I think we have a race condition here. Its scenario would be:
1- Tower A was temp unreachable and sent to be retried for more than once (say for 3 appointments)
2- It comes the turn for tower A to be retried for the first appointment and it fails and marks as unreachable (the problem here is that the appointment we just retried was never sent and also is removed from the pending appointments)
3- Tower A gets retried again (for the second appointment) and it succeeds (maybe it/we had a temporary internet issue), marking it as reachable.

In this scenario, the first appointment will never get sent to the tower (unless the user manually retry it).

Umm, I don't follow. Here the whole tower record is removed from pending_appointments. This only happens if the whole retry strategy fails, so the data in the retrier is wipped.
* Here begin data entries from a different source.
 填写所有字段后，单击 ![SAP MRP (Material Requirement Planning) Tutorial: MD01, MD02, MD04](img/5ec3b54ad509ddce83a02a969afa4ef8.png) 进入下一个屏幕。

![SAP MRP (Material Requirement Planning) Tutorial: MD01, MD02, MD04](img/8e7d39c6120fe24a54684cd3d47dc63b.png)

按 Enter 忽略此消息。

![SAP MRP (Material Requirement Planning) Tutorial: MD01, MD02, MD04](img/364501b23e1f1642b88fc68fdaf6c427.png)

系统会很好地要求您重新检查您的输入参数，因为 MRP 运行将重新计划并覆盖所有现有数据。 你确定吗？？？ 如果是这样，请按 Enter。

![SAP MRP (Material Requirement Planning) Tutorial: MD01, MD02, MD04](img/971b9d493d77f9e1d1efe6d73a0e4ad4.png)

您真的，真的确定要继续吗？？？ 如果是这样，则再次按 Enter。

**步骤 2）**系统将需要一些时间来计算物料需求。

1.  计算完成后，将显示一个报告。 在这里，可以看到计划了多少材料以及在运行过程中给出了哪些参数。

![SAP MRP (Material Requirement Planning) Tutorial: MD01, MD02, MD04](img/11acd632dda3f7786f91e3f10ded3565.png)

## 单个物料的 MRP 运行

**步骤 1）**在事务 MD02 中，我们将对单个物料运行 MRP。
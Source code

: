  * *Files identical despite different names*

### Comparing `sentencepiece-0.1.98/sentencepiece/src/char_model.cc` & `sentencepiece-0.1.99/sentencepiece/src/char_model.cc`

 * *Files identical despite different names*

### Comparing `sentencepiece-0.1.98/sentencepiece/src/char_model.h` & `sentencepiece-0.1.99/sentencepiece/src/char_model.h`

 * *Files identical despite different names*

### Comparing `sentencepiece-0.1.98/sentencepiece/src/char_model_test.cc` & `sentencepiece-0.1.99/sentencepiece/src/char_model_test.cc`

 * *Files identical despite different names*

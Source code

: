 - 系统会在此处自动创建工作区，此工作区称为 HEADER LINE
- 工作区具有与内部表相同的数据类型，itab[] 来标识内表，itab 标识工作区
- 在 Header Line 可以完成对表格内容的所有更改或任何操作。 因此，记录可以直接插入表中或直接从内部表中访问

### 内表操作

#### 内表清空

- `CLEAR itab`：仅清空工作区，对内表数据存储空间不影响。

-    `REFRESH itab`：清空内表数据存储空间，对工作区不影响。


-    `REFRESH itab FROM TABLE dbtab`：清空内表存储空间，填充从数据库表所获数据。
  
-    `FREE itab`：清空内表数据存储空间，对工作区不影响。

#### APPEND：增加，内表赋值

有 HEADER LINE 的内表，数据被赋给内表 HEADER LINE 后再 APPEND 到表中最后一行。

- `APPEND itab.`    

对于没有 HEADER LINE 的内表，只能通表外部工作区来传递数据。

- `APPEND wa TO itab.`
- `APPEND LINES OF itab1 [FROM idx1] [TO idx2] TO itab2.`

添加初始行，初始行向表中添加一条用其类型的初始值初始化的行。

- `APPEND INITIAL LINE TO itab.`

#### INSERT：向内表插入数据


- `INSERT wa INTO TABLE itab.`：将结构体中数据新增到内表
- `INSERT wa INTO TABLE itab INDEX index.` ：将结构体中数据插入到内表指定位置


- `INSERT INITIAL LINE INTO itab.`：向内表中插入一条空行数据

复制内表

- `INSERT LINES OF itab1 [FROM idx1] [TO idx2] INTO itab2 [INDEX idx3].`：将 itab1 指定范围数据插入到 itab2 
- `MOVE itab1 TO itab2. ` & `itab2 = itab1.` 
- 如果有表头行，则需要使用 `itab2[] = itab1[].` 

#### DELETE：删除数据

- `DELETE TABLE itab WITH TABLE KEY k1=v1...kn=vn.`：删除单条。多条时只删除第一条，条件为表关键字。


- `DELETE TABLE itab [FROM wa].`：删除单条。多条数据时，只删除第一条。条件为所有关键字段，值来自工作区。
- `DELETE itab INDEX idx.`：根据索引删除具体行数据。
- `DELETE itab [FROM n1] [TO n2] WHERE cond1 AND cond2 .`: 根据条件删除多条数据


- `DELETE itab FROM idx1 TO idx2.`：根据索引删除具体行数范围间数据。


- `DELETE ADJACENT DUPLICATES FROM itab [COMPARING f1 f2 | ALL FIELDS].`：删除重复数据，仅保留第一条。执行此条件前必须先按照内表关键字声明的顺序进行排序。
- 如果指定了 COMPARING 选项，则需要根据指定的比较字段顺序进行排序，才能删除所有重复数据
mariocynicys · 2022-08-31T11:48:48Z

watchtower-plugin/src/retrier.rs

+            self.add_pending_appointment(tower_id, locator);
+
            log::info!("Retrying tower {}", tower_id);
-            match retry_notify(
+            let r = retry_notify(
                ExponentialBackoff {
                    max_elapsed_time: Some(Duration::from_secs(self.max_elapsed_time_secs as u64)),
                    max_interval: Duration::from_secs(self.max_interval_time_secs as u64),
                    ..ExponentialBackoff::default()
                },
-                || async { self.add_appointment(tower_id).await },
+                || async { self.retry_tower(tower_id).await },
                |err, _| {
                    log::warn!("Retry error happened with {}. {}", tower_id, err);
                },
            )
-            .await
-            {
+            .await;
+
+            let mut state = self.wt_client.lock().unwrap();
+            self.pending_appointments.lock().unwrap().remove(&tower_id);


The missed appointment is added in line +57 and all the pending appointments for that tower are cleared in line +74.
This means there is only one appointment in the pending appointments at any given time?
Or maybe I am missing something :/

Not, appointments get appended to a collection if the tower is already being retried. I just realized that here something may have been messed up since we were creating a different async task for every (tower_id, locator) pair while there should only have been a single task per tower and we should have been appending data to it

sr-gi · 2022-09-04T09:04:20Z

@meryacine let see if this makes more sense now.

Look like some things got messed up after rebasing several PR over this one. I fixed it so there is only one task per tower, I don't know how it ended up being one task per (tower, locator) pair.

Now, if add_pending_appointment creates a new entry in the pending_appointments collection, then a new task is created (this means the tower had no pending appointments, so we need to spin up a task to deal with those) meanwhile if add_pending_appointment appends the locator to an existing entry, then no new task is created (the existing task will pick up that data at some point).

Also I've made subscription errors permanent. I feel like I had a good reason for them to be temporary, but I cannot find any at the moment so it may not really be the case.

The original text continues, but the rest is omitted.